Thanks to GamesIndustry.biz for its article discussing Atari CEO Bruno Bonnell's comments on the relative mystery of Sony's PSP handheld, arguing that "there's simply not enough information available for publishers to make educated decisions about it." As for development costs for making PSP games, Bonnell cynically estimated: "From one cent to $50 million, I have no idea", suggesting that "there's no way to accurately predict costs on the device at this point." GI.Biz argues: "This is an unusual comment - because one area where Sony has not skimped is on providing development tools for the PSP to its partners", and 1UP has more informative comments from EA CEO Larry Probst at the same financial conference, commenting on PSP dev costs per game: "We're speculating that the $1-2 million range is a good estimate."

6 of 33 comments (clear)

  1. Re:Development tools availability... by Anonymous Coward · · Score: 1, Insightful

    Who cares? Download the Microsoft Platform/DirectX SDKs, or install your Linux -dev packages and do whatever the funk you wanna do!

  2. Re:Is it just me, or... by NanoGator · · Score: 3, Insightful

    "How about something to prevent duplicate articles?"

    I find it interesting that people who complain about dupes keep repeating it over and over again. Maybe you guys should get your own system in place first before you complain about the negligible impact Slashdot is having on your lives by repeating a story here and there.

    --
    "Derp de derp."
  3. This guy again? by sandalwood · · Score: 4, Insightful
    If anybody needed further proof that Bruno Bonnell is an idiot, look no further. After effectively running his company into the ground, he now masks his company's technical inability to provide launch titles for this platform by criticizing Sony and directing attention away from the critical problems at his own company.

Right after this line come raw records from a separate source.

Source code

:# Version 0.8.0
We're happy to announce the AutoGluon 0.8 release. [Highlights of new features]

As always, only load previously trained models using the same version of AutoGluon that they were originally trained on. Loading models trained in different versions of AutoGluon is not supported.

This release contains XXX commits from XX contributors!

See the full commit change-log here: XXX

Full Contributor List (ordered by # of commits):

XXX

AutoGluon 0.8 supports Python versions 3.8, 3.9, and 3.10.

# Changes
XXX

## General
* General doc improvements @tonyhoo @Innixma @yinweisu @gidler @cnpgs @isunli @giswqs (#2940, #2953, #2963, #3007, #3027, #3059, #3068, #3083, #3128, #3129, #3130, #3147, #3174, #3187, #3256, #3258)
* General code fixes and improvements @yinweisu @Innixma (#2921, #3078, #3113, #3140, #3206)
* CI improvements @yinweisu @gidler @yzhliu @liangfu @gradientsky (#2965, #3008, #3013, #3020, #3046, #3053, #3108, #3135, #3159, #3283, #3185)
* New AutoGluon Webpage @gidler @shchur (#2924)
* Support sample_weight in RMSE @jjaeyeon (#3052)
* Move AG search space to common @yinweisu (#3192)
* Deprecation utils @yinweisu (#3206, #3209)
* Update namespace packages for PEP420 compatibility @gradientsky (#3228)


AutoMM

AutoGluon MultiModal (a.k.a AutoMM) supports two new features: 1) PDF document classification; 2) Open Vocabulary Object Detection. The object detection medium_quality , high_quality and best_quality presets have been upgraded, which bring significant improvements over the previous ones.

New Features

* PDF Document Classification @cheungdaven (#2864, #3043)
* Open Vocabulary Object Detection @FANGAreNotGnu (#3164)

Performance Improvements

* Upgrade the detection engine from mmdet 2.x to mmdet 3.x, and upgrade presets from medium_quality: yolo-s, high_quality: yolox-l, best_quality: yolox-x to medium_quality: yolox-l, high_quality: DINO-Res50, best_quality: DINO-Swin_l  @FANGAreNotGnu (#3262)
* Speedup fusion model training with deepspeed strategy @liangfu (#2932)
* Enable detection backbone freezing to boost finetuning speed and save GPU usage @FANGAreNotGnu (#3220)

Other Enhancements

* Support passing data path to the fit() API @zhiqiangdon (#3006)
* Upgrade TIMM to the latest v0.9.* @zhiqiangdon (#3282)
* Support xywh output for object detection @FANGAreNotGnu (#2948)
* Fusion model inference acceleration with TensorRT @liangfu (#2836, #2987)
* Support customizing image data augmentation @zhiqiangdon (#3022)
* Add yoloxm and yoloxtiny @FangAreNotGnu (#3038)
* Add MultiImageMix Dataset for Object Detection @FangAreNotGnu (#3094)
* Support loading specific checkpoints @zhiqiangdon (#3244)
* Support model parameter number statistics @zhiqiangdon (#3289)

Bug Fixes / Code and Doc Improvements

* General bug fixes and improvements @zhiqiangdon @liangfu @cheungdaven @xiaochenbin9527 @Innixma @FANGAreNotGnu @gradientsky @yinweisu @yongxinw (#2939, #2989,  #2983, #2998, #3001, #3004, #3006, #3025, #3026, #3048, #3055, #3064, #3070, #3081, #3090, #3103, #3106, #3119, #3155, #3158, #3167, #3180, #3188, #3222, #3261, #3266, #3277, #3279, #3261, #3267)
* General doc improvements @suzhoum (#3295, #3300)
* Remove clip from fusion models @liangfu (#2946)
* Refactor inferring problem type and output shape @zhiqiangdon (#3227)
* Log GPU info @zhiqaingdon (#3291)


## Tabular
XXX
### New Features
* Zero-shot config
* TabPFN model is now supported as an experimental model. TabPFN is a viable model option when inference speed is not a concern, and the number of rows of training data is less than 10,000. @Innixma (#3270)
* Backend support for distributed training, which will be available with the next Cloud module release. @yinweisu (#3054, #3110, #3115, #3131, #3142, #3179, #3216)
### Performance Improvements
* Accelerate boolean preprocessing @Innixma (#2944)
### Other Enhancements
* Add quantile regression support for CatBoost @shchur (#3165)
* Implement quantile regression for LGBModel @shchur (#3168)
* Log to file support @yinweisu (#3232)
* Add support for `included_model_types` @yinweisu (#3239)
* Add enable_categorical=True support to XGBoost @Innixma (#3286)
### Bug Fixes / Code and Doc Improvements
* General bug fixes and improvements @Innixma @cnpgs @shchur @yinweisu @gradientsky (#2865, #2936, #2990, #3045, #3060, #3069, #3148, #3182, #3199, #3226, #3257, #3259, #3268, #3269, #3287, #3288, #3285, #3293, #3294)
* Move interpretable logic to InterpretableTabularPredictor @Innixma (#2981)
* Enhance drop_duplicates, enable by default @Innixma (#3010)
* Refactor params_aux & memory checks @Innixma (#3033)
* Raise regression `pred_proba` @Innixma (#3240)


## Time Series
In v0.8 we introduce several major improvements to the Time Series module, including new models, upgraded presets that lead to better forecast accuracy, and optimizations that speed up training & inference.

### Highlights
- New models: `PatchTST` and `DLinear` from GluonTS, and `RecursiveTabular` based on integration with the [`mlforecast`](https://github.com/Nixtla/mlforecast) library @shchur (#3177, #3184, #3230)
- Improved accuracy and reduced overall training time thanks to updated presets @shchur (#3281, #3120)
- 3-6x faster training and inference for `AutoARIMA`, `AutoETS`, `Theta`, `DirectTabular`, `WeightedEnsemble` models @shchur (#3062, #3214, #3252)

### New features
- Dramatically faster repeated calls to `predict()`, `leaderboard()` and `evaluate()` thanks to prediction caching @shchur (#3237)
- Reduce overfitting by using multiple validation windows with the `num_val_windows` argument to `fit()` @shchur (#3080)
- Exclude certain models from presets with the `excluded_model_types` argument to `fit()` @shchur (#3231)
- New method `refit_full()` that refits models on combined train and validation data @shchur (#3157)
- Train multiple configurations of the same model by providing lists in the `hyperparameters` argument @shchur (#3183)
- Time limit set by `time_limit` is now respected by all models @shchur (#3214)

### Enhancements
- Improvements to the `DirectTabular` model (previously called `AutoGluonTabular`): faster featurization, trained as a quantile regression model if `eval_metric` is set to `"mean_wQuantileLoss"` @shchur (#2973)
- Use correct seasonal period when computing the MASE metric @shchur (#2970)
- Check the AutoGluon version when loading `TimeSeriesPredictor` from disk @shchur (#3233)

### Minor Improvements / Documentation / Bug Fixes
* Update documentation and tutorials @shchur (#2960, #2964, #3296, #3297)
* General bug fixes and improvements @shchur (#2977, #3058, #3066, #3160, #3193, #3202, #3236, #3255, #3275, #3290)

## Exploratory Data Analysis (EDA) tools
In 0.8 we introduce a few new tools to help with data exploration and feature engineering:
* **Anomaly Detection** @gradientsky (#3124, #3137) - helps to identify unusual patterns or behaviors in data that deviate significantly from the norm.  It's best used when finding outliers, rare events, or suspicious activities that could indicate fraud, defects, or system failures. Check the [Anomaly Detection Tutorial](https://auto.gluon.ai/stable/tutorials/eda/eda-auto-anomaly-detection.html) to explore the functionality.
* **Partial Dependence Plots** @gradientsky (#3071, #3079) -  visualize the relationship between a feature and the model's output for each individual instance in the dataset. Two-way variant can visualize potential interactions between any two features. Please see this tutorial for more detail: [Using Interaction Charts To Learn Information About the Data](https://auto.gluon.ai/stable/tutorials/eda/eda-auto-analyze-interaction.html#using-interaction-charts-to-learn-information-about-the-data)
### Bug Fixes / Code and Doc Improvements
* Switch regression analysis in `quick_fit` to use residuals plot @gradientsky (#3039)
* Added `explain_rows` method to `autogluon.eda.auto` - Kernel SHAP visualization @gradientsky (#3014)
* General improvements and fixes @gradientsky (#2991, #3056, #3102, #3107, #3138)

    EA, Activision, and other US developers do not seem to be having the same problems he is with supporting the PSP. Even without pricing information it's strategically important to have titles on these new machines, just in case they take off - that's why most major publishers decided to put out some games for the N-Gage as well. And if Bruno Bonnell can't estimate development costs, when the technical specs of the machine are already well-known to developers, what is he doing in charge of a video game company?

  4. Variable development costs.. by Anonymous Coward · · Score: 2, Insightful

    Development costs will probably stabilise once the developers know how big the market is going to be.

    It wouldn't suprise me if developers were going all-out for launch titles - being on the shelf at day zero right next to the brand new hardware is important to support a new machine. Once the platform has launched they can settle back when they're have more of an idea how big the market is going to be and how many titles (and the value of those titles) that the market can support.

    So that's why he doesn't know - he might have an idea of what they're spending for the launch titles, but he's probably also expecting that figure to change - up or down - once the PSP launches and proves it's worth to developers.

  5. It's About Consumer Cost by superpulpsicle · · Score: 4, Insightful

    I have heard people say this hollywood budget movie is huge, let's go see it. I have never heard people say EA spent a cazillion $$ on this game, let's go see it. It's sad that every industry is setting the quality of its product by how much freaking money they pump in to make it.

  6. Re:Development tools availability... by Chris_Jefferson · · Score: 4, Insightful

    I often do deving on the GBA, and there are many, many reason someone might want to:

    1) It's MUCH easier and more fun to program for fixed hardware. No need to worry about if the player has a keyboard / mouse (2 or 3 or 9 button?)/ joypad (and then, what joypad). Do they have good openGL support? surround sound 3d? what resolution should the game run at? (Fixing it is kind of necessary for sprite-based games, but will annoy LCD owners) etc. etc.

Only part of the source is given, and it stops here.